Movies that involve the Farrelly brothers and movies that involve Ben Stiller usually run a pretty similar path, not everyone will like them and they will not winner a lot of Oscar’s but generally you can count on a couple of times per hour that you are in a full “belly laugh”. Now, those laughs are not always of the highbrow variety, they are often jokes involving strange noises, inappropriate sex or bodily fluids, but heartbreak had none of those moments. Well that isn;t entirely true, there were jokes about weird noises and inappropriate sex but they more disturbing than funny. Additionally, it just was so obvious that they were trying to mimic the successful formula of “There’s Something About Mary” (right down to using a female lead that could pass as Cameron Diaz at Cameron Diaz’s own family Christmas) that it was almost uncomfortable. Now, I can buy the idea that all “romantic comedies” have to have some sort of a “musical interlude”, fun activity montage to show how the relationship is developing, however, no movie goer should ever have to endure 2! The truth about Ben Stiller is the true heartbreak. As much as I really want to love his movies because I really like him in the right roles, unless he is surrounded by real talent, like the Deniros , Dillons and Robin Williams’ of the world, he cannot carry a movie.

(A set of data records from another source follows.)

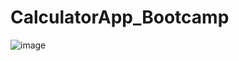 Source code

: # CalculatorApp_Bootcamp
![image](https://github.com/selinihtyr/CalculatorApp_Bootcamp/assets/122679970/74503cd0-4a85-4ba6-b9fb-15fd56fd1163)
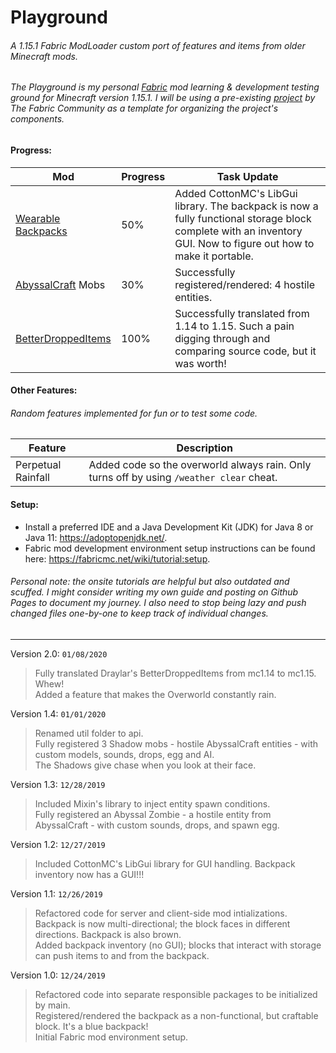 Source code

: # Playground

###### A 1.15.1 Fabric ModLoader custom port of features and items from older Minecraft mods.
###### The Playground is my personal [Fabric](https://fabricmc.net/) mod learning & development testing ground for Minecraft version 1.15.1. I will be using a pre-existing [project](https://github.com/fabric-community/the-hallow) by The Fabric Community as a template for organizing the project's components.

#### Progress:

|Mod|Progress|Task Update|
|---|--------|------|
|[Wearable Backpacks](https://www.curseforge.com/minecraft/mc-mods/wearable-backpacks)|50%|Added CottonMC's LibGui library. The backpack is now a fully functional storage block complete with an inventory GUI. Now to figure out how to make it portable.|
|[AbyssalCraft](https://www.curseforge.com/minecraft/mc-mods/abyssalcraft) Mobs|30%|Successfully registered/rendered: 4 hostile entities.|
|[BetterDroppedItems](https://www.curseforge.com/minecraft/mc-mods/better-dropped-items)|100%|Successfully translated from 1.14 to 1.15. Such a pain digging through and comparing source code, but it was worth!|

#### Other Features:

###### Random features implemented for fun or to test some code.

|Feature|Description|
|-------|-----------|
|Perpetual Rainfall|Added code so the overworld always rain. Only turns off by using `/weather clear` cheat.|

#### Setup:
* Install a preferred IDE and a Java Development Kit (JDK) for Java 8 or Java 11: https://adoptopenjdk.net/.
* Fabric mod development environment setup instructions can be found here: https://fabricmc.net/wiki/tutorial:setup.
###### Personal note: the onsite tutorials are helpful but also outdated and scuffed. I might consider writing my own guide and posting on Github Pages to document my journey. I also need to stop being lazy and push changed files one-by-one to keep track of individual changes.

---

Version 2.0: `01/08/2020`
> Fully translated Draylar's BetterDroppedItems from mc1.14 to mc1.15. Whew! \
> Added a feature that makes the Overworld constantly rain.

Version 1.4: `01/01/2020`
> Renamed util folder to api. \
> Fully registered 3 Shadow mobs - hostile AbyssalCraft entities - with custom models, sounds, drops, egg and AI. \
> The Shadows give chase when you look at their face.

Version 1.3: `12/28/2019`
> Included Mixin's library to inject entity spawn conditions. \
> Fully registered an Abyssal Zombie - a hostile entity from AbyssalCraft - with custom sounds, drops, and spawn egg.

Version 1.2: `12/27/2019`
> Included CottonMC's LibGui library for GUI handling.
> Backpack inventory now has a GUI!!!

Version 1.1: `12/26/2019`
> Refactored code for server and client-side mod intializations. \
> Backpack is now multi-directional; the block faces in different directions. Backpack is also brown. \
> Added backpack inventory (no GUI); blocks that interact with storage can push items to and from the backpack.

Version 1.0: `12/24/2019`
> Refactored code into separate responsible packages to be initialized by main. \
> Registered/rendered the backpack as a non-functional, but craftable block. It's a blue backpack! \
> Initial Fabric mod environment setup.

Skip the 7 dollar ticket, go to 7-11 buy an extra big box of junior mints and a big gulp and go home. If you flip channels long enough you’ll probably find “There’s Something About Mary” on TBS.
MMM says:
The Farrelly brothers, who brought us such entertaining hits as There’s Something About Mary and, Dumb and Dumber, as well as junkers like Fever Pitch, are back at it with another disappointing Stiller film that is as hit and miss as a 70s sitcom. The premise is a little shaky to begin with, but they manage to hold it together and get an equal number of giggles and groans until the last half hour, which is as fun as a summer road trip through Iraq. It’s a mess and took away any generous feelings that I had toward the film. This film isn’t really much different than what we have come to expect from the always crude, and sometimes funny, Farrelly brothers, but I spent so much time grimacing in the last half hour that if felt like a dental appointment.

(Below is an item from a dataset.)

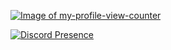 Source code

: [![Image of my-profile-view-counter](https://github.com/gayanvoice/my-profile-view-counter/blob/master/svg/372372861/badge.svg)](https://github.com/gayanvoice/my-profile-view-counter/blob/master/readme/372372861/week.md)

[![Discord Presence](https://lanyard-profile-readme.vercel.app/api/:id)](https://discord.com/users/709453894442549258)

Ben Stiller is Eddie Cantrow, a sports store owner who feels like the only single man left in America when he meets a gorgeous mid-twenties good hearted dream girl, Lila, played by Swedish-born Malin Akerman. The pressure of circumstances, friends and his crude father, played real-life Pa, Jerry Stiller of Seinfeld fame, leads to a sudden wedding after six weeks of dating (during which time, Eddie apparently learned absolutely nothing about his bride-to-be). They set off on a Mexican honeymoon, during which Eddie learns that his beautiful, new bride is a sexual pretzel with attachment issues like a whiny puppy and a past with as many issues as a Nazi war criminal. Things get more complicated when he meets a smart, funny and beautiful lacrosse coach, Miranda, played by Michelle Monaghan. So what happens when you find your real true love while you are on your honeymoon? Can you say awkward? What ensues is an uneven story that unfolds like one of those sitcoms where the main character has two dates at once. The wheels fall off in the last half hour, but there is a ballsy, slightly non-formula ending.
The usual Farrelly brothers crowd will like this one. This crowd usually consists of the same adolescent minds that like Ben Stiller movies, but if you are not already a fan of these guys, then this one is sure not going to win you over.